Work task
How many lines in the records below contain the word "possui"? State that number and nothing more.

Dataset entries
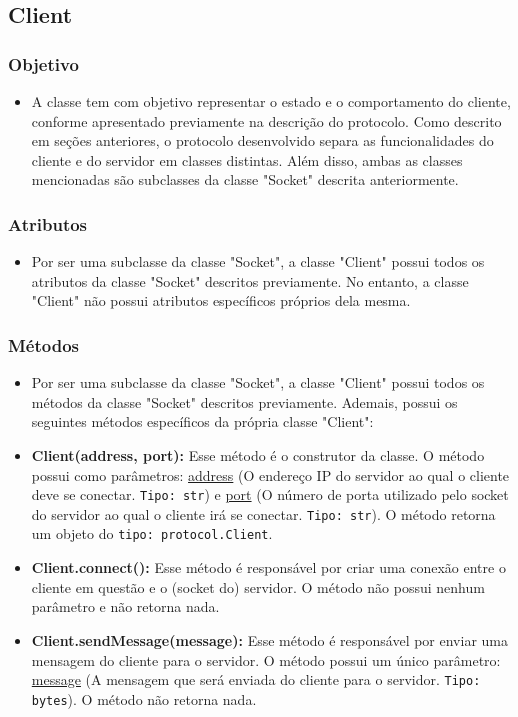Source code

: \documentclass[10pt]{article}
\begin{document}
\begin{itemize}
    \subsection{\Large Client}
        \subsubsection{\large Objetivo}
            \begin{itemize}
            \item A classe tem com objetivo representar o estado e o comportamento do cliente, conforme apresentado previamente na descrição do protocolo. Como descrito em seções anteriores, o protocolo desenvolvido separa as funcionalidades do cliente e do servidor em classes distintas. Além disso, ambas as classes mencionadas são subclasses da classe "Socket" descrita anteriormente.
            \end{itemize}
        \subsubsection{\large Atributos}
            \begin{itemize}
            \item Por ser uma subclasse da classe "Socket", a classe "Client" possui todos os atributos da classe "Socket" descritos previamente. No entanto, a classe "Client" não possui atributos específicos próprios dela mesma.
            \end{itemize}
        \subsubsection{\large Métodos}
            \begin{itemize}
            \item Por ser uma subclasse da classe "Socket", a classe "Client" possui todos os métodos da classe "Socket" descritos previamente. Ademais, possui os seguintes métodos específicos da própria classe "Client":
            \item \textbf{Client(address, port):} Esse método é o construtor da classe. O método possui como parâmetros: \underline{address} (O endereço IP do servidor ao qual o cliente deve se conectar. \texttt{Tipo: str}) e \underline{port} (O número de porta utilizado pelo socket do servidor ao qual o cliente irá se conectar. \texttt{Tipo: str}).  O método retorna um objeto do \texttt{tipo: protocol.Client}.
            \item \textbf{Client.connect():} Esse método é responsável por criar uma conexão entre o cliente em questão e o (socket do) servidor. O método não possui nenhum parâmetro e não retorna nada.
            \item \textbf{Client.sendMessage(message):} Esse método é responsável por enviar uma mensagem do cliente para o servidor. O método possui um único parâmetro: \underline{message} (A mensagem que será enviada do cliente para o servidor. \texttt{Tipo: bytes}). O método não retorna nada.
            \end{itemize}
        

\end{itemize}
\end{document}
* * *
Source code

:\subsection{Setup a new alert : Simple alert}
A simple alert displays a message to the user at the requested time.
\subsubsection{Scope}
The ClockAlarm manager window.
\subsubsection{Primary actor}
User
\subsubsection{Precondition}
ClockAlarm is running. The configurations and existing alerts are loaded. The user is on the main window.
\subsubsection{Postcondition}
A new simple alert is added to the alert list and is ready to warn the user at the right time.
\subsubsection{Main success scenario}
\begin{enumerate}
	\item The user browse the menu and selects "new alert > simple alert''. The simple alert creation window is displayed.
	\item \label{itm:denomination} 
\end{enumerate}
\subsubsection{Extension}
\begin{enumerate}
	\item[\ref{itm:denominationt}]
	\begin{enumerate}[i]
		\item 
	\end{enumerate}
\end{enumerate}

Your solution
5